**ACTIVITY:** State the number of lines in the entries below where the string "includegraphics" occurs, and omit everything else.

= Beginning of Section =

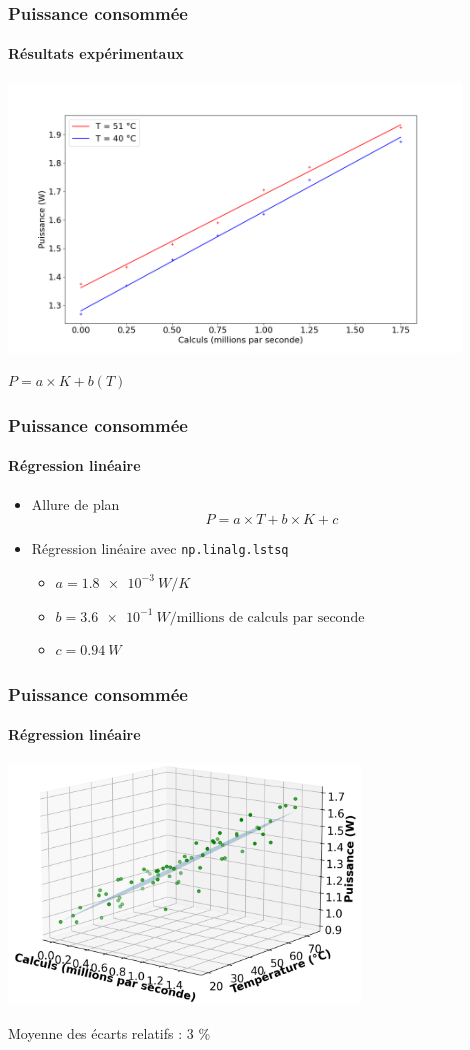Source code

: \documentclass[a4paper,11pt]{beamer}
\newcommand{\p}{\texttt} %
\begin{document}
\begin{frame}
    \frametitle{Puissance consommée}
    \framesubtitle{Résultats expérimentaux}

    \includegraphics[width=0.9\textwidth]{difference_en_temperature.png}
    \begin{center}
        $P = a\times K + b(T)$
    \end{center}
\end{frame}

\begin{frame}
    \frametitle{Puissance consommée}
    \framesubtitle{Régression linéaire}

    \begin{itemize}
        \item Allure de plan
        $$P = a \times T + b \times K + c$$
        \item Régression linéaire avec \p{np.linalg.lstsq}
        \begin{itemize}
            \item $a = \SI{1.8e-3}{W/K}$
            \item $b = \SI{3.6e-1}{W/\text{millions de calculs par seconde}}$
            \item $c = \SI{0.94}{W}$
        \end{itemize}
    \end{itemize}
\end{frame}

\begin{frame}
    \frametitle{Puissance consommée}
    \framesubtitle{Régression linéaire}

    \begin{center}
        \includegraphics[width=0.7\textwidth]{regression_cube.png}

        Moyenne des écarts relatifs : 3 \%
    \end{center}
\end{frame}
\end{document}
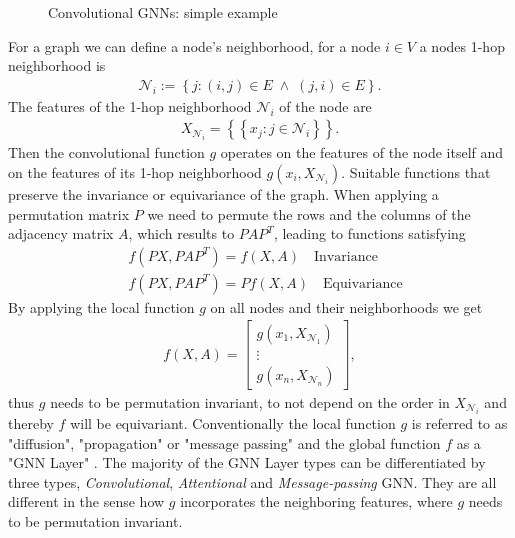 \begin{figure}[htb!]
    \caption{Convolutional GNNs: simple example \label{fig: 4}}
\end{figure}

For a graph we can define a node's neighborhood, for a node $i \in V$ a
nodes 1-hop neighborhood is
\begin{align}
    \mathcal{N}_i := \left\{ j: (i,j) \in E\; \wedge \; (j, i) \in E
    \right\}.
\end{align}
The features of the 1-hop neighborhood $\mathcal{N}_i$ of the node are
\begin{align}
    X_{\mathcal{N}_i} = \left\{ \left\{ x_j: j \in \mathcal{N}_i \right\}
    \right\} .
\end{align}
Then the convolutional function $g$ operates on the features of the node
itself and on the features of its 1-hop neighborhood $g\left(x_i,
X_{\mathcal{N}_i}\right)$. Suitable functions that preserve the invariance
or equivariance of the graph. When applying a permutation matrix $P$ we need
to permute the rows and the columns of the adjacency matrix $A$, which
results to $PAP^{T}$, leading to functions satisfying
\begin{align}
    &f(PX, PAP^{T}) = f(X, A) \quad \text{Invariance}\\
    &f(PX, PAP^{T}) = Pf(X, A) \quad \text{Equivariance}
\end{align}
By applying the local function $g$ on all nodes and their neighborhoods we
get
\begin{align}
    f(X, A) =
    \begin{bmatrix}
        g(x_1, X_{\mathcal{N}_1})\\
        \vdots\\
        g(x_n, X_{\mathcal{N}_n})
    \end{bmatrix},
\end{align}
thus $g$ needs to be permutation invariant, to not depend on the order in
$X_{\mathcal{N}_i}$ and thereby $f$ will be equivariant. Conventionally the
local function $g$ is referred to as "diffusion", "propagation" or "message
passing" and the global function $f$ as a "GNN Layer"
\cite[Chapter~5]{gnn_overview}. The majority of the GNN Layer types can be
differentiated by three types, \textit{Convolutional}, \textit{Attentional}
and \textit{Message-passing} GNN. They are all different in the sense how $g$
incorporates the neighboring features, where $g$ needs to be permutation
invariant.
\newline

= End of Section =

**TASK RESULT:** 2